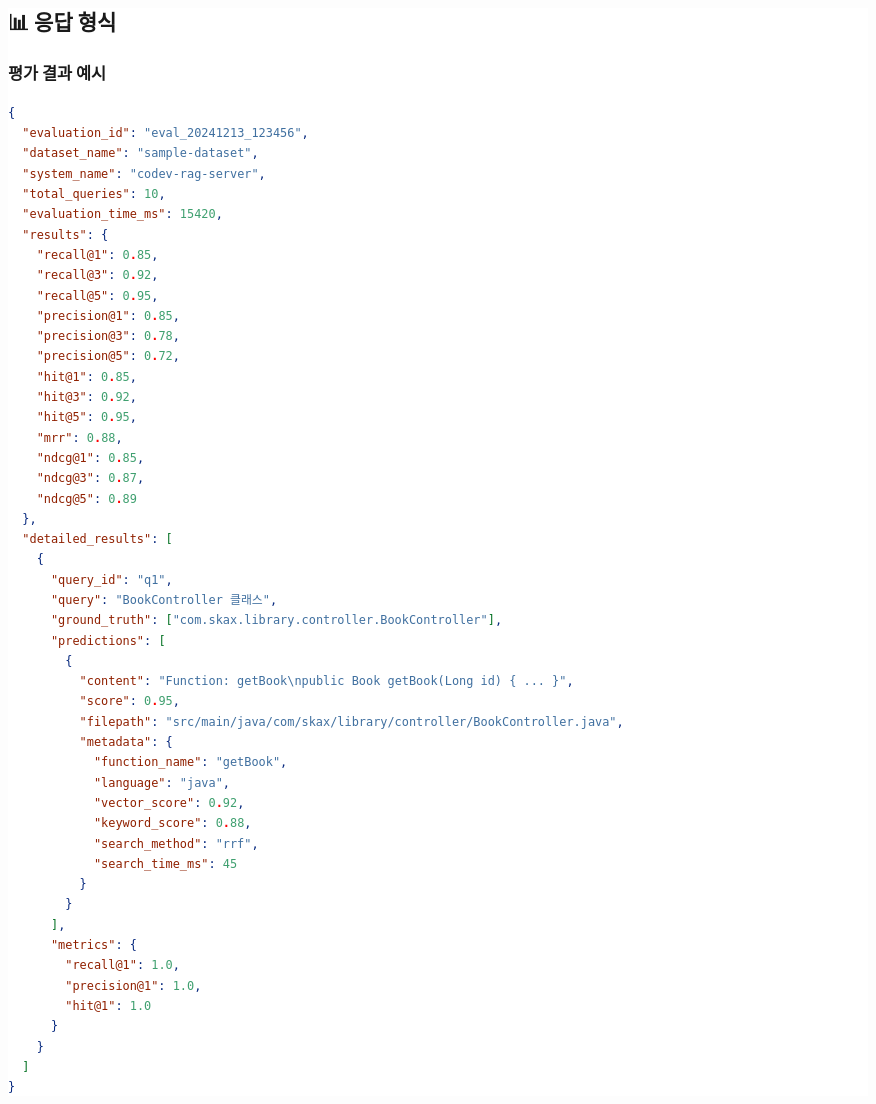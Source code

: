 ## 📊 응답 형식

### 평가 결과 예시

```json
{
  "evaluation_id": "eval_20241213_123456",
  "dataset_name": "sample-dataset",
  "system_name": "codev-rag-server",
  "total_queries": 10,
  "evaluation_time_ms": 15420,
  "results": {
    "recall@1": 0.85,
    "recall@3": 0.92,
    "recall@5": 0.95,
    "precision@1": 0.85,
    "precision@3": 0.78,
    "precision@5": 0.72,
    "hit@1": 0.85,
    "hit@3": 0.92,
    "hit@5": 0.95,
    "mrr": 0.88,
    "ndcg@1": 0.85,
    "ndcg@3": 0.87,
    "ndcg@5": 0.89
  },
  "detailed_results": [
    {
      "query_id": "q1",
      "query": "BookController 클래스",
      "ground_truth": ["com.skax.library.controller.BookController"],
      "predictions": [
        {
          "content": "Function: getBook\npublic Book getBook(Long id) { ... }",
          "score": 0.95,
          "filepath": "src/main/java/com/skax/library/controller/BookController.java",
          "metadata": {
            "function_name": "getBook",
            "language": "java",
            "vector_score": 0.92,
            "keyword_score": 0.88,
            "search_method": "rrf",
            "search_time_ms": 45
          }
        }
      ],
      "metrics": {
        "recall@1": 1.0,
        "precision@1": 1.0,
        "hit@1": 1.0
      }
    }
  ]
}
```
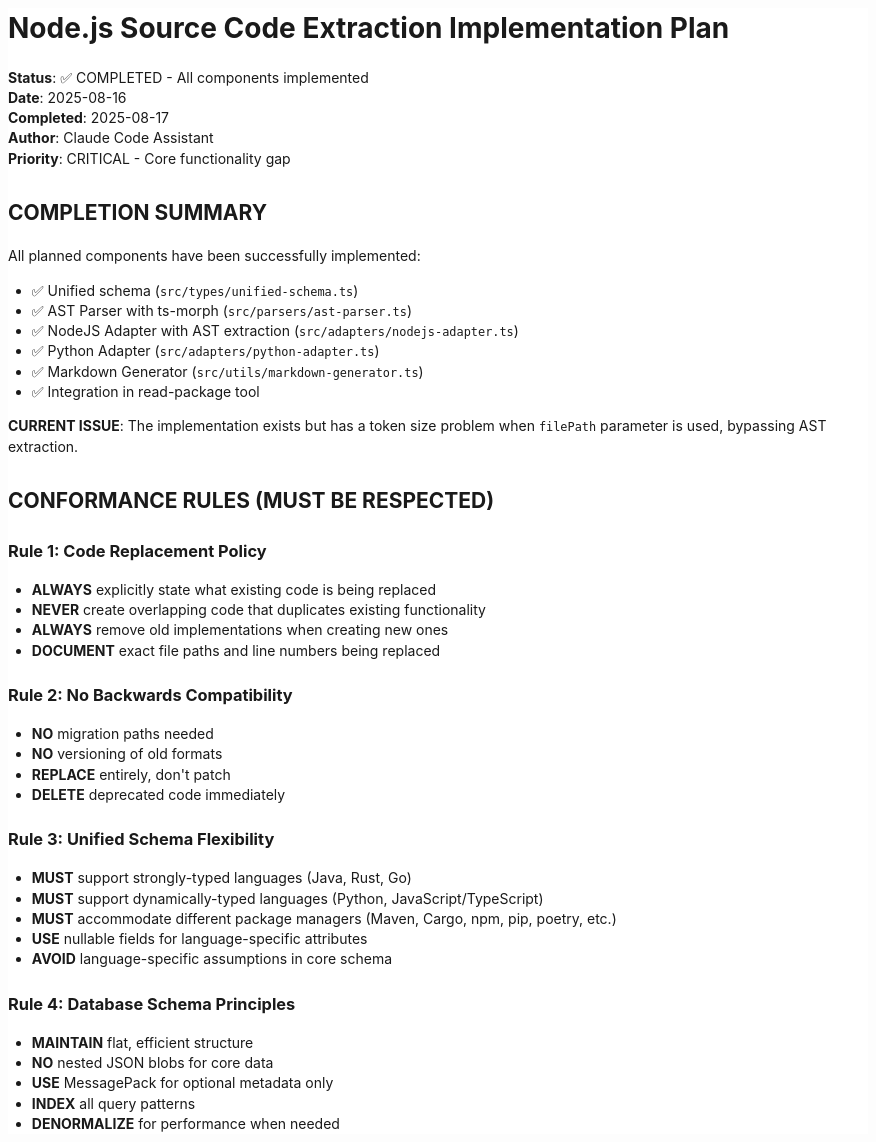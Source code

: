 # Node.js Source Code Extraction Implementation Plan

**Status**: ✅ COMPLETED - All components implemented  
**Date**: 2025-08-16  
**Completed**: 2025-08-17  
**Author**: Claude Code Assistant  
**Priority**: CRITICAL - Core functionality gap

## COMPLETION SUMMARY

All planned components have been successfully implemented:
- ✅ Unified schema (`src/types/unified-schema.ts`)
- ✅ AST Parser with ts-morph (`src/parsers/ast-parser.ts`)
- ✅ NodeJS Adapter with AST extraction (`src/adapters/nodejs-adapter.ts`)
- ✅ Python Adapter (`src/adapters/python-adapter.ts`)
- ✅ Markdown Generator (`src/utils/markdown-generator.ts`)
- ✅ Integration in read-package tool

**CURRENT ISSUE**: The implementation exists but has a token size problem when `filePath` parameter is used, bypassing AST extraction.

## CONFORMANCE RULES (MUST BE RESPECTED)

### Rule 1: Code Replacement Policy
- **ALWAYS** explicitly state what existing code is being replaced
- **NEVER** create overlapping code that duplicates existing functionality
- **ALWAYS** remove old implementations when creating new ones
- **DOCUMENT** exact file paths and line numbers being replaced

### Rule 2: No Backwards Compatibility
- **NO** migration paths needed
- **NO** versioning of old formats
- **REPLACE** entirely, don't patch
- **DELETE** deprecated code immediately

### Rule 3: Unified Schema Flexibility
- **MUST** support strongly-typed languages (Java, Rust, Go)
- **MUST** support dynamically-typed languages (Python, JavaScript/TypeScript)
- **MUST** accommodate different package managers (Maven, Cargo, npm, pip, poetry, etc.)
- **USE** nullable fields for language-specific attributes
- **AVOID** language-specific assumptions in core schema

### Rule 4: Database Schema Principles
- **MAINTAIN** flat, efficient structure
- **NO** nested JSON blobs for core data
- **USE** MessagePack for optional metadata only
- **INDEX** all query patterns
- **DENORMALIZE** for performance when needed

:: WHAT TO WORK ON ::
Would you give the records again exactly, dropping the pictures?

:: ANSWER FOR THIS EXERCISE ::
Source code

: ## 📊 응답 형식

### 평가 결과 예시

```json
{
  "evaluation_id": "eval_20241213_123456",
  "dataset_name": "sample-dataset",
  "system_name": "codev-rag-server",
  "total_queries": 10,
  "evaluation_time_ms": 15420,
  "results": {
    "recall@1": 0.85,
    "recall@3": 0.92,
    "recall@5": 0.95,
    "precision@1": 0.85,
    "precision@3": 0.78,
    "precision@5": 0.72,
    "hit@1": 0.85,
    "hit@3": 0.92,
    "hit@5": 0.95,
    "mrr": 0.88,
    "ndcg@1": 0.85,
    "ndcg@3": 0.87,
    "ndcg@5": 0.89
  },
  "detailed_results": [
    {
      "query_id": "q1",
      "query": "BookController 클래스",
      "ground_truth": ["com.skax.library.controller.BookController"],
      "predictions": [
        {
          "content": "Function: getBook\npublic Book getBook(Long id) { ... }",
          "score": 0.95,
          "filepath": "src/main/java/com/skax/library/controller/BookController.java",
          "metadata": {
            "function_name": "getBook",
            "language": "java",
            "vector_score": 0.92,
            "keyword_score": 0.88,
            "search_method": "rrf",
            "search_time_ms": 45
          }
        }
      ],
      "metrics": {
        "recall@1": 1.0,
        "precision@1": 1.0,
        "hit@1": 1.0
      }
    }
  ]
}
```
Source code

: # Node.js Source Code Extraction Implementation Plan

**Status**: ✅ COMPLETED - All components implemented  
**Date**: 2025-08-16  
**Completed**: 2025-08-17  
**Author**: Claude Code Assistant  
**Priority**: CRITICAL - Core functionality gap

## COMPLETION SUMMARY

All planned components have been successfully implemented:
- ✅ Unified schema (`src/types/unified-schema.ts`)
- ✅ AST Parser with ts-morph (`src/parsers/ast-parser.ts`)
- ✅ NodeJS Adapter with AST extraction (`src/adapters/nodejs-adapter.ts`)
- ✅ Python Adapter (`src/adapters/python-adapter.ts`)
- ✅ Markdown Generator (`src/utils/markdown-generator.ts`)
- ✅ Integration in read-package tool

**CURRENT ISSUE**: The implementation exists but has a token size problem when `filePath` parameter is used, bypassing AST extraction.

## CONFORMANCE RULES (MUST BE RESPECTED)

### Rule 1: Code Replacement Policy
- **ALWAYS** explicitly state what existing code is being replaced
- **NEVER** create overlapping code that duplicates existing functionality
- **ALWAYS** remove old implementations when creating new ones
- **DOCUMENT** exact file paths and line numbers being replaced

### Rule 2: No Backwards Compatibility
- **NO** migration paths needed
- **NO** versioning of old formats
- **REPLACE** entirely, don't patch
- **DELETE** deprecated code immediately

### Rule 3: Unified Schema Flexibility
- **MUST** support strongly-typed languages (Java, Rust, Go)
- **MUST** support dynamically-typed languages (Python, JavaScript/TypeScript)
- **MUST** accommodate different package managers (Maven, Cargo, npm, pip, poetry, etc.)
- **USE** nullable fields for language-specific attributes
- **AVOID** language-specific assumptions in core schema

### Rule 4: Database Schema Principles
- **MAINTAIN** flat, efficient structure
- **NO** nested JSON blobs for core data
- **USE** MessagePack for optional metadata only
- **INDEX** all query patterns
- **DENORMALIZE** for performance when needed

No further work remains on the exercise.